Thursday, June 13, 2013

The world outside crime fiction by James O. Born

I read a lot.  Any writer who doesn't read is at a huge disadvantage.  Now, I will probably part ways with my brothers and sisters on this blog.  I don't read much crime fiction.  I like the unusual and quirky.  The fantastical and in probable.  In short, I want to get away from the crime fiction I write and the crime fact I live.  So let me clue you into a few books off the beaten path and certainly not associated with crime fiction.

I just finished a book by the science fiction/fantasy imprint of the Hachette Book group.  Red Hook only has a couple of books out, but one is named Hawk Quest by Robert Lyndon.  It is a historical fiction based set

during the Norman wars of England, which is the late 11th century.  I found it to be a rousing and interesting adventure as a small party travels from England to Iceland then across Europe to modern-day Turkey.  Sweeping and dripping with details of the time, it is a great first novel. 

Now I have switched gears slightly and I'm reading a fantasy by Felix Gilman called the Rise of Ransom City, which is a sequel to his excellent the History Of The Half Made The World  To put it simply the books cannot be classified or summarize.  I just like them. 

For real, old school science fiction, I love John Scalzi's series that started with the Old Man's War.  Despite the awkward title, it is a military tale of war and regret in the far future.  The sequels are all of the same high caliber with a new one just released.

Science fiction breeds loyal fans and attracts smart, discerning readers.  Scalzi deserves the praise and success he had found.

A classic, which is required reading for many high school students, and has as many different covers as Seth Macfarland has animated shows is Alas, Babylon by Pat Frank.  I've noticed this is a particular favorite among some of my survivalist friends.  In short, it is a simple tale of survival of the family outside of Orlando after a nuclear attack in the 1950s.  No giant spiders or mutants, just an important tale told from an interesting perspective.

And finally, to prove I don't read just read fantasy, I'd like to point out the excellent historical novel, Cain at Gettysburg by Ralph Peters.  Peters is a retired Army colonel and I can recall reading one of his novels about the future of warfare more than 20 years ago called War in 2020.  But this novel about actual events with many real people makes you feel like you're part of the great battle that occurred in western Pennsylvania in the summer of 1862.  I heard Colonel Peters speaking on book TV and he explained that nonfiction tells you about an event while fiction makes you experience that event.  Good book, good writer.  You can go wrong with that combination.

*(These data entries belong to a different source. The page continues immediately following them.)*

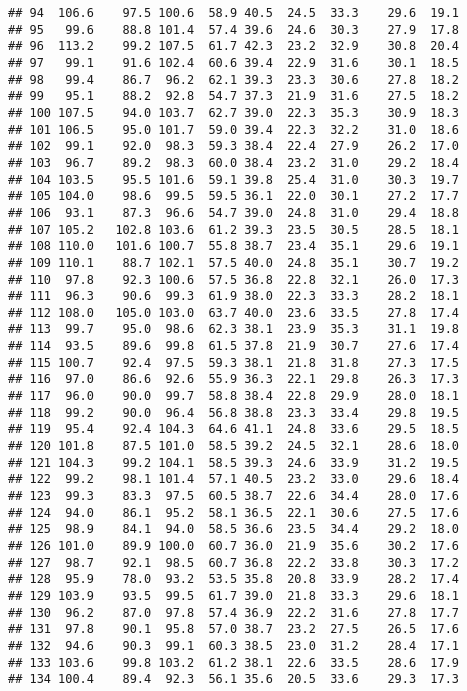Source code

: \documentclass[
]{book}
\theoremstyle{definition}
\theoremstyle{definition}
\theoremstyle{definition}
\theoremstyle{definition}
\theoremstyle{remark}
\begin{document}
\begin{verbatim}
## 94  106.6    97.5 100.6  58.9 40.5  24.5  33.3    29.6  19.1
## 95   99.6    88.8 101.4  57.4 39.6  24.6  30.3    27.9  17.8
## 96  113.2    99.2 107.5  61.7 42.3  23.2  32.9    30.8  20.4
## 97   99.1    91.6 102.4  60.6 39.4  22.9  31.6    30.1  18.5
## 98   99.4    86.7  96.2  62.1 39.3  23.3  30.6    27.8  18.2
## 99   95.1    88.2  92.8  54.7 37.3  21.9  31.6    27.5  18.2
## 100 107.5    94.0 103.7  62.7 39.0  22.3  35.3    30.9  18.3
## 101 106.5    95.0 101.7  59.0 39.4  22.3  32.2    31.0  18.6
## 102  99.1    92.0  98.3  59.3 38.4  22.4  27.9    26.2  17.0
## 103  96.7    89.2  98.3  60.0 38.4  23.2  31.0    29.2  18.4
## 104 103.5    95.5 101.6  59.1 39.8  25.4  31.0    30.3  19.7
## 105 104.0    98.6  99.5  59.5 36.1  22.0  30.1    27.2  17.7
## 106  93.1    87.3  96.6  54.7 39.0  24.8  31.0    29.4  18.8
## 107 105.2   102.8 103.6  61.2 39.3  23.5  30.5    28.5  18.1
## 108 110.0   101.6 100.7  55.8 38.7  23.4  35.1    29.6  19.1
## 109 110.1    88.7 102.1  57.5 40.0  24.8  35.1    30.7  19.2
## 110  97.8    92.3 100.6  57.5 36.8  22.8  32.1    26.0  17.3
## 111  96.3    90.6  99.3  61.9 38.0  22.3  33.3    28.2  18.1
## 112 108.0   105.0 103.0  63.7 40.0  23.6  33.5    27.8  17.4
## 113  99.7    95.0  98.6  62.3 38.1  23.9  35.3    31.1  19.8
## 114  93.5    89.6  99.8  61.5 37.8  21.9  30.7    27.6  17.4
## 115 100.7    92.4  97.5  59.3 38.1  21.8  31.8    27.3  17.5
## 116  97.0    86.6  92.6  55.9 36.3  22.1  29.8    26.3  17.3
## 117  96.0    90.0  99.7  58.8 38.4  22.8  29.9    28.0  18.1
## 118  99.2    90.0  96.4  56.8 38.8  23.3  33.4    29.8  19.5
## 119  95.4    92.4 104.3  64.6 41.1  24.8  33.6    29.5  18.5
## 120 101.8    87.5 101.0  58.5 39.2  24.5  32.1    28.6  18.0
## 121 104.3    99.2 104.1  58.5 39.3  24.6  33.9    31.2  19.5
## 122  99.2    98.1 101.4  57.1 40.5  23.2  33.0    29.6  18.4
## 123  99.3    83.3  97.5  60.5 38.7  22.6  34.4    28.0  17.6
## 124  94.0    86.1  95.2  58.1 36.5  22.1  30.6    27.5  17.6
## 125  98.9    84.1  94.0  58.5 36.6  23.5  34.4    29.2  18.0
## 126 101.0    89.9 100.0  60.7 36.0  21.9  35.6    30.2  17.6
## 127  98.7    92.1  98.5  60.7 36.8  22.2  33.8    30.3  17.2
## 128  95.9    78.0  93.2  53.5 35.8  20.8  33.9    28.2  17.4
## 129 103.9    93.5  99.5  61.7 39.0  21.8  33.3    29.6  18.1
## 130  96.2    87.0  97.8  57.4 36.9  22.2  31.6    27.8  17.7
## 131  97.8    90.1  95.8  57.0 38.7  23.2  27.5    26.5  17.6
## 132  94.6    90.3  99.1  60.3 38.5  23.0  31.2    28.4  17.1
## 133 103.6    99.8 103.2  61.2 38.1  22.6  33.5    28.6  17.9
## 134 100.4    89.4  92.3  56.1 35.6  20.5  33.6    29.3  17.3

\end{verbatim}
\end{document}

If these books tend to skew towards the Tor/Forge line you have to remember that they are one of my employers and I tend to get a lot of free books from them.  That doesn't diminish my appreciation for books whether they're given to me or, (God forbid), I pay for them.  I hope you have time this summer to try one of these gems. 

What about you guys?  Any hidden finds in the book world?

Until next time, which obviously I have no idea when that will be,
 your loyal servant,


  1. from Jacqueline

    I read at least two books that aren't mystery for every one that is - and those books are a blend of non-fiction and fiction. I love collections of essays, and have just read the new book by David Sedaris, which of course cracked me up. But I'm also deep into background reading for my next book, which is not a mystery! It was time to do something different. I've recently finished reading a novel, "Old Filth" by Jane Gardham, and after reading it, I bought the remaining two books in the trilogy. One of my favorite books this year has been Beautiful Ruins, by Jess Walter - what a terrific book! I think it's important to stretch your reading well beyond your usual writing domain - kind of like cross-training, which is equally important when it comes to writing. I must confess, though, that I have never been drawn to "fantasy" - and I did so much early English history in school that I come out in hives (my mother lives close to Hastings in Sussex, and one of my favorite coffee shops is in Battle, so we know all about those Normans!!!)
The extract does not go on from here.